No PQC primitive shipped on mainnet as of 2026-05-01. April 2026 blog describes the migration sequence in future tense; no deployed PQ event-signing or PQ-TLS.

No PQC code merged into Hiero / hedera-services consensus client surface as of evidence cutoff. WECAN grant (Dec 2025) and SEALSQ partnership (Dec 2024) fund off-chain quantum-safe identity / hardware tooling; chain-client PQC code is research-stage.

Council nodes operate under Ed25519. No validator-side PQC key adoption.

VOIDED to 0 per v3.1 rule (5a = 0). The April 2026 blog publishes a sequenced plan (PQ-TLS nodes → PQ-TLS clients → hybrid event signing → new PQ key type targeted for 2027), but only one of those is dated, and 5d is voided when 5a = 0.

Announced PQC items in trailing 12mo (foundation blog April 2026, SEALSQ partnership Dec 2024, WECAN grant Dec 2025, multiple press echo): ~6-8 distinct announcements. Shipped PQ on mainnet: 0. The April 2026 blog is the substantive technical artifact (specific primitives + migration sequence). Tag: announcement overhang, not narrative-only. 9 points deducted.

Hybrid Ed25519 + FN-DSA event signing. FN-DSA (Falcon-512) reference: ~10-11× raw signature size vs Ed25519 (Falcon-512 sig ≈ 666 bytes vs Ed25519 64 bytes ≈ 10×). Falls in 5-10× scoring band.

Top-3: HashPack, Blade Wallet, Ledger HW. PQC-roadmap count: 0 published roadmaps for HashPack or Blade. Ledger HW carries the same general PQC posture as Ledger across all chains.

Top-3: HashPort, Chainlink CCIP, LayerZero. PQC-roadmap count: 0 with deployed PQC. Chainlink CCIP has architecture discussions of PQ but no shipped path.

Top-3: Fireblocks, BitGo, Anchorage Digital. PQC-roadmap count: 1 partial (Fireblocks-Hedera + SEALSQ QS7001 chip integration roadmap; Anchorage and BitGo have published PQC research, no Hedera-specific deployment).

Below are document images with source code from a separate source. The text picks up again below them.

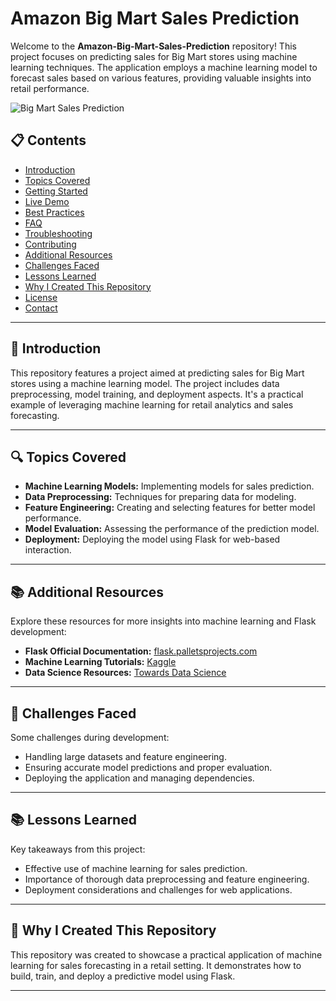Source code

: # Amazon Big Mart Sales Prediction

Welcome to the **Amazon-Big-Mart-Sales-Prediction** repository! This project focuses on predicting sales for Big Mart stores using machine learning techniques. The application employs a machine learning model to forecast sales based on various features, providing valuable insights into retail performance.

![Big Mart Sales Prediction](https://private-user-images.githubusercontent.com/209231332/466363362-614907a6-b395-4fc3-bdae-0cfbd1b4de04.png?jwt=eyJhbGciOiJIUzI1NiIsInR5cCI6IkpXVCJ9.eyJpc3MiOiJnaXRodWIuY29tIiwiYXVkIjoicmF3LmdpdGh1YnVzZXJjb250ZW50LmNvbSIsImtleSI6ImtleTUiLCJleHAiOjE3NTI1NjU2MzYsIm5iZiI6MTc1MjU2NTMzNiwicGF0aCI6Ii8yMDkyMzEzMzIvNDY2MzYzMzYyLTYxNDkwN2E2LWIzOTUtNGZjMy1iZGFlLTBjZmJkMWI0ZGUwNC5wbmc_WC1BbXotQWxnb3JpdGhtPUFXUzQtSE1BQy1TSEEyNTYmWC1BbXotQ3JlZGVudGlhbD1BS0lBVkNPRFlMU0E1M1BRSzRaQSUyRjIwMjUwNzE1JTJGdXMtZWFzdC0xJTJGczMlMkZhd3M0X3JlcXVlc3QmWC1BbXotRGF0ZT0yMDI1MDcxNVQwNzQyMTZaJlgtQW16LUV4cGlyZXM9MzAwJlgtQW16LVNpZ25hdHVyZT0zZjljNjQwN2E5NWY2ZGYwMzU5MzY2NzBiMjhhNTU1N2M2NzhlMWIyZThmYTIyY2JmMTljMDY0OWIwYzg3MzFmJlgtQW16LVNpZ25lZEhlYWRlcnM9aG9zdCJ9.qtHEERPTOR4ebJwqPEiYid-6bcXXHhbwWV1P6mM0qWw)

## 📋 Contents

- [Introduction](#introduction)
- [Topics Covered](#topics-covered)
- [Getting Started](#getting-started)
- [Live Demo](#live-demo)
- [Best Practices](#best-practices)
- [FAQ](#faq)
- [Troubleshooting](#troubleshooting)
- [Contributing](#contributing)
- [Additional Resources](#additional-resources)
- [Challenges Faced](#challenges-faced)
- [Lessons Learned](#lessons-learned)
- [Why I Created This Repository](#why-i-created-this-repository)
- [License](#license)
- [Contact](#contact)

---

## 📖 Introduction

This repository features a project aimed at predicting sales for Big Mart stores using a machine learning model. The project includes data preprocessing, model training, and deployment aspects. It's a practical example of leveraging machine learning for retail analytics and sales forecasting.

---

## 🔍 Topics Covered

- **Machine Learning Models:** Implementing models for sales prediction.
- **Data Preprocessing:** Techniques for preparing data for modeling.
- **Feature Engineering:** Creating and selecting features for better model performance.
- **Model Evaluation:** Assessing the performance of the prediction model.
- **Deployment:** Deploying the model using Flask for web-based interaction.

---
## 📚 Additional Resources

Explore these resources for more insights into machine learning and Flask development:

- **Flask Official Documentation:** [flask.palletsprojects.com](https://flask.palletsprojects.com/)
- **Machine Learning Tutorials:** [Kaggle](https://www.kaggle.com/learn/overview)
- **Data Science Resources:** [Towards Data Science](https://towardsdatascience.com/)

---

## 💪 Challenges Faced

Some challenges during development:

- Handling large datasets and feature engineering.
- Ensuring accurate model predictions and proper evaluation.
- Deploying the application and managing dependencies.

---

## 📚 Lessons Learned

Key takeaways from this project:

- Effective use of machine learning for sales prediction.
- Importance of thorough data preprocessing and feature engineering.
- Deployment considerations and challenges for web applications.

---

## 🌟 Why I Created This Repository

This repository was created to showcase a practical application of machine learning for sales forecasting in a retail setting. It demonstrates how to build, train, and deploy a predictive model using Flask.

---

Top-3 RPC: Hedera Mirror Node (foundation), Hashio JSON-RPC Relay, Arkhia. HSM: SEALSQ QS7001 chip with Dilithium-key embedding is a SEALSQ-side product announcement (Dec 2024) with partner mention of Hedera; no Hedera-side confirmation of deployed PQ HSMs at validator nodes is publicly available.

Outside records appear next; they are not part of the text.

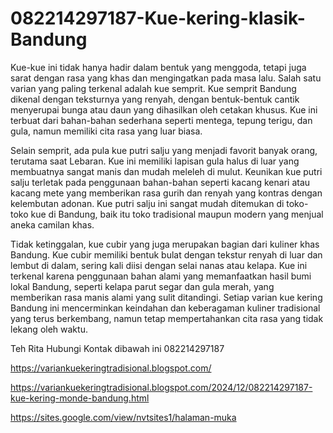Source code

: # 082214297187-Kue-kering-klasik-Bandung
Kue-kue ini tidak hanya hadir dalam bentuk yang menggoda, tetapi juga sarat dengan rasa yang khas dan mengingatkan pada masa lalu. Salah satu varian yang paling terkenal adalah kue semprit. Kue semprit Bandung dikenal dengan teksturnya yang renyah, dengan bentuk-bentuk cantik menyerupai bunga atau daun yang dihasilkan oleh cetakan khusus. Kue ini terbuat dari bahan-bahan sederhana seperti mentega, tepung terigu, dan gula, namun memiliki cita rasa yang luar biasa.

Selain semprit, ada pula kue putri salju yang menjadi favorit banyak orang, terutama saat Lebaran. Kue ini memiliki lapisan gula halus di luar yang membuatnya sangat manis dan mudah meleleh di mulut. Keunikan kue putri salju terletak pada penggunaan bahan-bahan seperti kacang kenari atau kacang mete yang memberikan rasa gurih dan renyah yang kontras dengan kelembutan adonan. Kue putri salju ini sangat mudah ditemukan di toko-toko kue di Bandung, baik itu toko tradisional maupun modern yang menjual aneka camilan khas.

Tidak ketinggalan, kue cubir yang juga merupakan bagian dari kuliner khas Bandung. Kue cubir memiliki bentuk bulat dengan tekstur renyah di luar dan lembut di dalam, sering kali diisi dengan selai nanas atau kelapa. Kue ini terkenal karena penggunaan bahan alami yang memanfaatkan hasil bumi lokal Bandung, seperti kelapa parut segar dan gula merah, yang memberikan rasa manis alami yang sulit ditandingi. Setiap varian kue kering Bandung ini mencerminkan keindahan dan keberagaman kuliner tradisional yang terus berkembang, namun tetap mempertahankan cita rasa yang tidak lekang oleh waktu.

Teh Rita 
Hubungi Kontak dibawah ini 
082214297187

https://variankuekeringtradisional.blogspot.com/

https://variankuekeringtradisional.blogspot.com/2024/12/082214297187-kue-kering-monde-bandung.html

https://sites.google.com/view/nvtsites1/halaman-muka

Permissioned 31-member Governing Council (FedEx joined Feb 2026; Accenture announced 2026-04-30). Members include Google, IBM, Boeing, Standard Bank, NVIDIA, ServiceNow, FIS, abrdn, Nomura, DBS Bank, Arrow Electronics, Repsol, FedEx. Low Nakamoto coefficient by design; institutional permissioned governance.

Consistent release cadence (recent versions 0.70 / 0.71). Council coordination is structurally fast vs anonymous-validator chains. No coordinated upgrade under live attack on record.

Hashgraph algorithm authored by a named individual; Hashgraph as a company / Council provides published mandate via Council documents. No standalone PQ working group with a named technical lead and public charter (April 2026 blog is foundation-authored without a named PQ-WG lead).

Council structure designed for coordinated decision-making; multiple Council additions and Council-driven HIP enactments document coordination capability. No precedent of coordinated cryptographic change under active attacker.

No published canary, honeypot, or rate-limited tripwire embedded in consensus.